---- DATA IN THIS EXERCISE
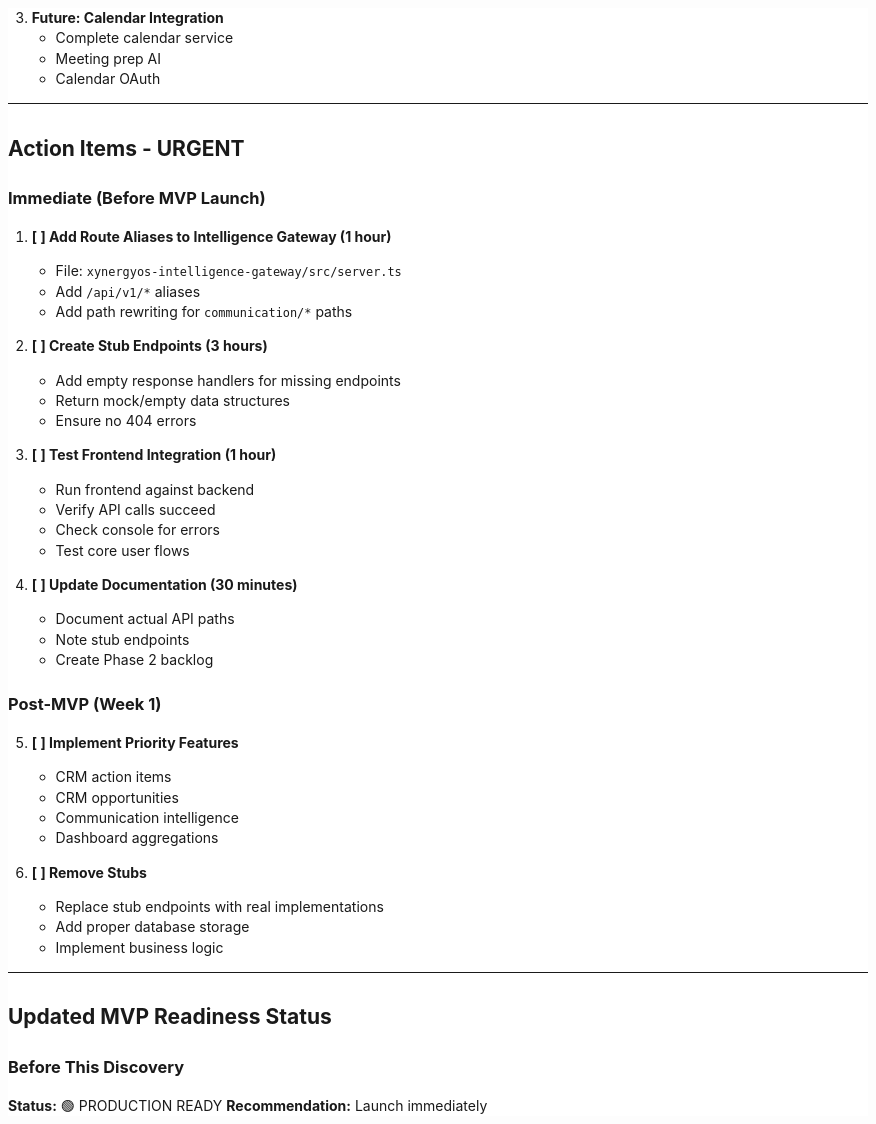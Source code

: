 3. **Future: Calendar Integration**
   - Complete calendar service
   - Meeting prep AI
   - Calendar OAuth

---

## Action Items - URGENT

### Immediate (Before MVP Launch)

1. **[ ] Add Route Aliases to Intelligence Gateway (1 hour)**
   - File: `xynergyos-intelligence-gateway/src/server.ts`
   - Add `/api/v1/*` aliases
   - Add path rewriting for `communication/*` paths

2. **[ ] Create Stub Endpoints (3 hours)**
   - Add empty response handlers for missing endpoints
   - Return mock/empty data structures
   - Ensure no 404 errors

3. **[ ] Test Frontend Integration (1 hour)**
   - Run frontend against backend
   - Verify API calls succeed
   - Check console for errors
   - Test core user flows

4. **[ ] Update Documentation (30 minutes)**
   - Document actual API paths
   - Note stub endpoints
   - Create Phase 2 backlog

### Post-MVP (Week 1)

5. **[ ] Implement Priority Features**
   - CRM action items
   - CRM opportunities
   - Communication intelligence
   - Dashboard aggregations

6. **[ ] Remove Stubs**
   - Replace stub endpoints with real implementations
   - Add proper database storage
   - Implement business logic

---

## Updated MVP Readiness Status

### Before This Discovery

**Status:** 🟢 PRODUCTION READY
**Recommendation:** Launch immediately
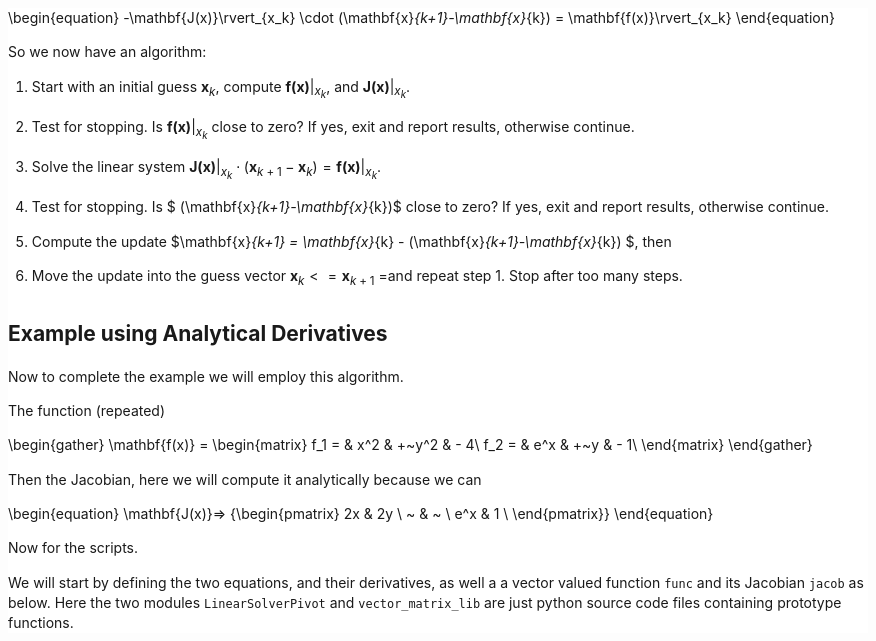 \begin{equation}
-\mathbf{J(x)}\rvert_{x_k} \cdot (\mathbf{x}_{k+1}-\mathbf{x}_{k}) = \mathbf{f(x)}\rvert_{x_k}
\end{equation}

So we now have an algorithm:

1) Start with an initial guess $\mathbf{x}_{k}$, compute $\mathbf{f(x)}\rvert_{x_k}$, and $\mathbf{J(x)}\rvert_{x_k}$.

2) Test for stopping.  Is $\mathbf{f(x)}\rvert_{x_k}$ close to zero?  If yes, exit and report results, otherwise continue.

3) Solve the linear system $\mathbf{J(x)}\rvert_{x_k} \cdot (\mathbf{x}_{k+1}-\mathbf{x}_{k}) = \mathbf{f(x)}\rvert_{x_k}$.

4) Test for stopping.  Is $ (\mathbf{x}_{k+1}-\mathbf{x}_{k})$ close to zero?  If yes, exit and report results, otherwise continue.

5) Compute the update $\mathbf{x}_{k+1} = \mathbf{x}_{k} - (\mathbf{x}_{k+1}-\mathbf{x}_{k}) $, then

6) Move the update into the guess vector $\mathbf{x}_{k} <=\mathbf{x}_{k+1}$ =and repeat step 1. Stop after too many steps.




## Example using Analytical Derivatives

Now to complete the example we will employ this algorithm.

The function (repeated)

\begin{gather}
\mathbf{f(x)} = 
\begin{matrix}
f_1 = & x^2 & +~y^2 & - 4\\
f_2 = & e^x & +~y  & - 1\\
\end{matrix}
\end{gather}

Then the Jacobian, here we will compute it analytically because we can

\begin{equation}
\mathbf{J(x)}=>
{\begin{pmatrix}
2x & 2y \\
~ & ~ \\
e^x & 1 \\
\end{pmatrix}}
\end{equation}

Now for the scripts.

We will start by defining the two equations, and their derivatives, as well a a vector valued function `func` and its Jacobian `jacob` as below.  Here the two modules `LinearSolverPivot` and `vector_matrix_lib` are just python source code files containing prototype functions.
--------
YOUR GOAL: All of the records above should be returned exactly, though the pictures should not.

YOUR SOLUTION:
Source code

: 3. **Future: Calendar Integration**
   - Complete calendar service
   - Meeting prep AI
   - Calendar OAuth

---

## Action Items - URGENT

### Immediate (Before MVP Launch)

1. **[ ] Add Route Aliases to Intelligence Gateway (1 hour)**
   - File: `xynergyos-intelligence-gateway/src/server.ts`
   - Add `/api/v1/*` aliases
   - Add path rewriting for `communication/*` paths

2. **[ ] Create Stub Endpoints (3 hours)**
   - Add empty response handlers for missing endpoints
   - Return mock/empty data structures
   - Ensure no 404 errors

3. **[ ] Test Frontend Integration (1 hour)**
   - Run frontend against backend
   - Verify API calls succeed
   - Check console for errors
   - Test core user flows

4. **[ ] Update Documentation (30 minutes)**
   - Document actual API paths
   - Note stub endpoints
   - Create Phase 2 backlog

### Post-MVP (Week 1)

5. **[ ] Implement Priority Features**
   - CRM action items
   - CRM opportunities
   - Communication intelligence
   - Dashboard aggregations

6. **[ ] Remove Stubs**
   - Replace stub endpoints with real implementations
   - Add proper database storage
   - Implement business logic

---

## Updated MVP Readiness Status

### Before This Discovery

**Status:** 🟢 PRODUCTION READY
**Recommendation:** Launch immediately
 \begin{equation}
-\mathbf{J(x)}\rvert_{x_k} \cdot (\mathbf{x}_{k+1}-\mathbf{x}_{k}) = \mathbf{f(x)}\rvert_{x_k}
\end{equation}

So we now have an algorithm:

1) Start with an initial guess $\mathbf{x}_{k}$, compute $\mathbf{f(x)}\rvert_{x_k}$, and $\mathbf{J(x)}\rvert_{x_k}$.

2) Test for stopping.  Is $\mathbf{f(x)}\rvert_{x_k}$ close to zero?  If yes, exit and report results, otherwise continue.

3) Solve the linear system $\mathbf{J(x)}\rvert_{x_k} \cdot (\mathbf{x}_{k+1}-\mathbf{x}_{k}) = \mathbf{f(x)}\rvert_{x_k}$.

4) Test for stopping.  Is $ (\mathbf{x}_{k+1}-\mathbf{x}_{k})$ close to zero?  If yes, exit and report results, otherwise continue.

5) Compute the update $\mathbf{x}_{k+1} = \mathbf{x}_{k} - (\mathbf{x}_{k+1}-\mathbf{x}_{k}) $, then

6) Move the update into the guess vector $\mathbf{x}_{k} <=\mathbf{x}_{k+1}$ =and repeat step 1. Stop after too many steps.




## Example using Analytical Derivatives

Now to complete the example we will employ this algorithm.

The function (repeated)

\begin{gather}
\mathbf{f(x)} = 
\begin{matrix}
f_1 = & x^2 & +~y^2 & - 4\\
f_2 = & e^x & +~y  & - 1\\
\end{matrix}
\end{gather}

Then the Jacobian, here we will compute it analytically because we can

\begin{equation}
\mathbf{J(x)}=>
{\begin{pmatrix}
2x & 2y \\
~ & ~ \\
e^x & 1 \\
\end{pmatrix}}
\end{equation}

Now for the scripts.

We will start by defining the two equations, and their derivatives, as well a a vector valued function `func` and its Jacobian `jacob` as below.  Here the two modules `LinearSolverPivot` and `vector_matrix_lib` are just python source code files containing prototype functions.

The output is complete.